Problem details -
Report how many lines in the listing below include the string "library", and write nothing more.

====== Exercise data ======

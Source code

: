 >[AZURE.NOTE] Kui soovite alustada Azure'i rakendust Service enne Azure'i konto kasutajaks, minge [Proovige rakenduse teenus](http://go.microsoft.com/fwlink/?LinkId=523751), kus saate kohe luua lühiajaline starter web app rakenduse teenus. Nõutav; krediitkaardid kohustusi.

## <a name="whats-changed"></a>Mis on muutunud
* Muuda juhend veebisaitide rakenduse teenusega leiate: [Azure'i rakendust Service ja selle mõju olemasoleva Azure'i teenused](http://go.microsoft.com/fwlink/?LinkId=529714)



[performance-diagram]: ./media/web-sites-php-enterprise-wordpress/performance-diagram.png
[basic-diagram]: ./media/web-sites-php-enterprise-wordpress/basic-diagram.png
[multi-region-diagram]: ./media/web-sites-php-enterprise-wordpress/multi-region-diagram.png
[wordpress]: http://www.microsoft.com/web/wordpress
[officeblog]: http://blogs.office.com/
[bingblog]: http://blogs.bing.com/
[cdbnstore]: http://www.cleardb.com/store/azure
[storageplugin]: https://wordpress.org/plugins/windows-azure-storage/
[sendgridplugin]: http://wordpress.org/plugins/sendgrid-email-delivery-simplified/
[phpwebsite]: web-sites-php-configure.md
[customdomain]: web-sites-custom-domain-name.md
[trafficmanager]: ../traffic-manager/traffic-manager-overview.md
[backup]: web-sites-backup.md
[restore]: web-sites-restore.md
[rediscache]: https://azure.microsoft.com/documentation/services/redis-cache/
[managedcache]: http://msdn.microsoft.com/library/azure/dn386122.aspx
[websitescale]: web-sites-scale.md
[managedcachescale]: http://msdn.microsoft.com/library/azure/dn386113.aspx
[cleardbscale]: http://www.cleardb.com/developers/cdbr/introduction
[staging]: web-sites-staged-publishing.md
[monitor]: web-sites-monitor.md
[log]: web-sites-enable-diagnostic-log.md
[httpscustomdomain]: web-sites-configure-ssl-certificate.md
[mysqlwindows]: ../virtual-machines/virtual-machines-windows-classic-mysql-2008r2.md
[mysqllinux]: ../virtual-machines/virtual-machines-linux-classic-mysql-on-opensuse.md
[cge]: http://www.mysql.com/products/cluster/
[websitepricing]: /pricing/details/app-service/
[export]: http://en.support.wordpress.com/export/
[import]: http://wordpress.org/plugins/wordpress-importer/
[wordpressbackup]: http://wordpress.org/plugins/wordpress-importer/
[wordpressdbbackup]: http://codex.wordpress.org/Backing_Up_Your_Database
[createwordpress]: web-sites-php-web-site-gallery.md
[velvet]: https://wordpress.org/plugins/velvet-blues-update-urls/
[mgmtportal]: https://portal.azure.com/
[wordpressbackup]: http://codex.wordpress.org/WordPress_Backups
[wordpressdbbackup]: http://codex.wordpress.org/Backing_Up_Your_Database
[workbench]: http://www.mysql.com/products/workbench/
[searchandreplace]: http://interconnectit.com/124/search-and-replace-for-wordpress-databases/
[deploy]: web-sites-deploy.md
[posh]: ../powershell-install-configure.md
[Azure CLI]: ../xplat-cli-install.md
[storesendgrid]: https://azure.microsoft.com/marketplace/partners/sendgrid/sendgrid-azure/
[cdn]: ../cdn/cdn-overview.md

======

Reply -
2